Hi,
We have a few questions related to the serve component.
We have a Ray cluster deployed in our K8s cluster using Helm. We use it to automatically deploy models created by our clients, and run predictions in real-time. The ray client (we call it the supervisor) is doing the following:
- Deploy an api to add / remove models (which are then pulled from MLflow).
- Consume data from a pipeline and call the models.
This is mainly working well, but we have some weird behaviors. Maybe we’re doing something wrong. Some may be related to the new update (2.0.0).
- We have trouble understanding how/where the deployments are placed. Multiple versions of our supervisor can run simultaneously (locally, and in dev/staging/prod). The first supervisor instance works correctly and deploys the API deployment (code shown below). But the second instance will replace the API deployment with its own. The logs say:
Why is that? We want to keep both deployments running at the same time; we gave them different names and prefixes. Same for the model deployments.INFO 2022-09-22 01:24:36,316 controller 120 deployment_state.py:1232 - Adding 1 replicas to deployment 'dev_api'. INFO 2022-09-22 01:25:33,853 controller 120 deployment_state.py:1232 - Adding 1 replicas to deployment 'local_api'. INFO 2022-09-22 01:25:38,212 controller 120 deployment_state.py:1257 - Removing 1 replicas from deployment 'dev_api'.
- Maybe linked to the previous question. Sometimes, when a supervisor instance and its deployment is already running, the second cannot start because of an error in the API constructor (see below). The get_actor method does not find the actor created earlier, because it’s not in the same namespace (it’s clearer in the code). Is the deployment started in another namespace? Why?

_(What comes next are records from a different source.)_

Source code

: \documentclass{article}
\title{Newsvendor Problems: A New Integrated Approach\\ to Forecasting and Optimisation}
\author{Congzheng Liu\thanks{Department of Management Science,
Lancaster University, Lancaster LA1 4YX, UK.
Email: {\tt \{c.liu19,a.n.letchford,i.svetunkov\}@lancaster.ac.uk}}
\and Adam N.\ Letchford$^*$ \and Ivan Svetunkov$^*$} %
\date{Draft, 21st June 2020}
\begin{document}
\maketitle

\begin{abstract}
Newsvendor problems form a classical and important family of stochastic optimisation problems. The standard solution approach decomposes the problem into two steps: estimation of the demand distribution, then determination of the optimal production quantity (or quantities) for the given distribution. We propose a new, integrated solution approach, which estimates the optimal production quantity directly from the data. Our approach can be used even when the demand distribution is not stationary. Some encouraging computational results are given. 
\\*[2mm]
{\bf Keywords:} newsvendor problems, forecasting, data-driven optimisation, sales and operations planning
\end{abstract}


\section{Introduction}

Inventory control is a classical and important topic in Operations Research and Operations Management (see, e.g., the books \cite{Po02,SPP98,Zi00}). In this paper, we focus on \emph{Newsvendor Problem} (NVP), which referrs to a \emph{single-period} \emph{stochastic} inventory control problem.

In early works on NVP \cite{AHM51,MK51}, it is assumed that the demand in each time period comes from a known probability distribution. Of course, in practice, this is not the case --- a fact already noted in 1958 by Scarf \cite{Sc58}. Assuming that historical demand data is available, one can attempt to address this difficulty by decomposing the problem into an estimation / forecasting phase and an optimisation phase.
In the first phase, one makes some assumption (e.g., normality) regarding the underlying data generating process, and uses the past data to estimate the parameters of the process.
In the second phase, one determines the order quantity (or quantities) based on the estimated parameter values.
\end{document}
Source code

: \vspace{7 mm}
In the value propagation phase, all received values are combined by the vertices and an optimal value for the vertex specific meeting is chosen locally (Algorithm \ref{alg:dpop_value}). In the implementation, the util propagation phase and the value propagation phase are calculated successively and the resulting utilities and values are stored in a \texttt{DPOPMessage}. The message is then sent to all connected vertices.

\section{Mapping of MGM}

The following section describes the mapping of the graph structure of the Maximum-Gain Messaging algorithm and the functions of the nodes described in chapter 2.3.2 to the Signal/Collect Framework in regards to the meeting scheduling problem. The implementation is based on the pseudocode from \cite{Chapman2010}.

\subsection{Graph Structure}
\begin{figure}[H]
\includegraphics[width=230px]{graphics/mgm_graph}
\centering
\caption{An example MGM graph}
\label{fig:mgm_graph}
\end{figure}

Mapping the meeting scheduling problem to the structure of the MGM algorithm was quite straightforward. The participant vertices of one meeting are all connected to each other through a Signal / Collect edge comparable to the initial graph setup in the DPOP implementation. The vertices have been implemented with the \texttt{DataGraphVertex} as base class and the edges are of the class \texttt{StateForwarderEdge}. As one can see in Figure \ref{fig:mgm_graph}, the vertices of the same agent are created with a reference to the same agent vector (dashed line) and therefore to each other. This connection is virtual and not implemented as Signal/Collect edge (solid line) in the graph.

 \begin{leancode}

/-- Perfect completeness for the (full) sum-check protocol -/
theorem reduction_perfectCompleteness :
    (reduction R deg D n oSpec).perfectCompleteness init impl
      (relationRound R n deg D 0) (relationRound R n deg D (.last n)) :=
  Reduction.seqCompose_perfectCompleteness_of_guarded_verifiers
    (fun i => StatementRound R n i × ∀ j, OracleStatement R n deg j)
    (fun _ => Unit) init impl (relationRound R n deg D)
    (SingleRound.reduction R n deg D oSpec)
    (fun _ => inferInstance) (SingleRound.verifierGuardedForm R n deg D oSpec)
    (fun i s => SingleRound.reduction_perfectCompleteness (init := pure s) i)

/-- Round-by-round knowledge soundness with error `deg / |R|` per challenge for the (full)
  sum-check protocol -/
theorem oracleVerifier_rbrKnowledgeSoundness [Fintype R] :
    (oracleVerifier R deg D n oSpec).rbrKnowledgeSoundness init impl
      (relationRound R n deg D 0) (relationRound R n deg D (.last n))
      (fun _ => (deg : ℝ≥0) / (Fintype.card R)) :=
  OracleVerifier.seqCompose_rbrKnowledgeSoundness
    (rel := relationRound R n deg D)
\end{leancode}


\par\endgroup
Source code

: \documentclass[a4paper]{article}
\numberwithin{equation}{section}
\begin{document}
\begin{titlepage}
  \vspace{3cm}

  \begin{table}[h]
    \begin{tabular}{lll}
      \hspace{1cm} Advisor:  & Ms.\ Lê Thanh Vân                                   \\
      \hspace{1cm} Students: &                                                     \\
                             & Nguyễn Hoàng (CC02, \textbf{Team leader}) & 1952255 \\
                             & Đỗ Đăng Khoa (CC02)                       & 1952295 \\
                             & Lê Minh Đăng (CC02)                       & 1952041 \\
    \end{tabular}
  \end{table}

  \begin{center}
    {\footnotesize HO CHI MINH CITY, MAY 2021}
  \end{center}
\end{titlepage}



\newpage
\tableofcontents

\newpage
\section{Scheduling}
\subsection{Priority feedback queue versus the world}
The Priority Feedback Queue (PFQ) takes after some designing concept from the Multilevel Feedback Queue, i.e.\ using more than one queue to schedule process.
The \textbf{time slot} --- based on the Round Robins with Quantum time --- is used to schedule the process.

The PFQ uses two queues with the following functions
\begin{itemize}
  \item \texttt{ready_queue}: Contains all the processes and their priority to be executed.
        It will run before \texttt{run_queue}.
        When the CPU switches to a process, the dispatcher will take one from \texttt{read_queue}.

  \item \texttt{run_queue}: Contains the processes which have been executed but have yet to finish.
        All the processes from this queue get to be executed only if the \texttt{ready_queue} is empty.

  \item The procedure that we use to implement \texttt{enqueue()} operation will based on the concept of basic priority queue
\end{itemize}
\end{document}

A (dirty?) fix is giving the root namespace to the constructor, but there’s certainly another way.
Other remarks:
- We hope that you’ll still support the standard serve api (with
.deploy()
andserve.get_deployment(name).get_handle()
) . The new one with composable andserve.run
does not fit our workflow well. - It should be made more clear in the docs that serve must be launched with
http_options={"host": "0.0.0.0"}
. We lost quite some time understanding why the serve port was not reachable from another pod in the K8s cluster. - It looks like the
autoscalerOptions
is not configurable from the Helm values. Is it intended?
Thank you for your help and clarifications. I hope it’s not too much in the same post. I’ll be happy to add details if needed.
Config:
Kuberay 0.3.0 - deployed in a K8s cluster using Helm
Ray client 2.0.0 - deployed in K8s and locally
The supervisor starts with the following instructions:
ray.init(RAY_URL)
serve.start(detached=True, http_options={"host": "0.0.0.0"})
The API looks like this:
app = FastAPI()
@serve.deployment(name=APP_NAME__API_NAME, route_prefix=APP_NAME__API_PREFIX)
@serve.ingress(app)
class API:
def __init__(self, root_namespace):
print(ray.get_runtime_context().namespace, root_namespace) # Those are different
self.controller = ray.get_actor("controller", namespace=root_namespace)
@app.post("/processors")
def add_processor(self, processor: Processor):
... # Deploy a processor which will create and apply a model
And the model deployments:
@serve.deployment(route_prefix=None)
class ModelDeployment:
def __init__(self, model: str):
mlflow.set_tracking_uri(MLFLOW_URL)
self.model = mlflow.pyfunc.load_model(model_uri=f"models:/{model}")
async def __call__(self, inputs: ...) -> ...:
return self.model.predict(inputs)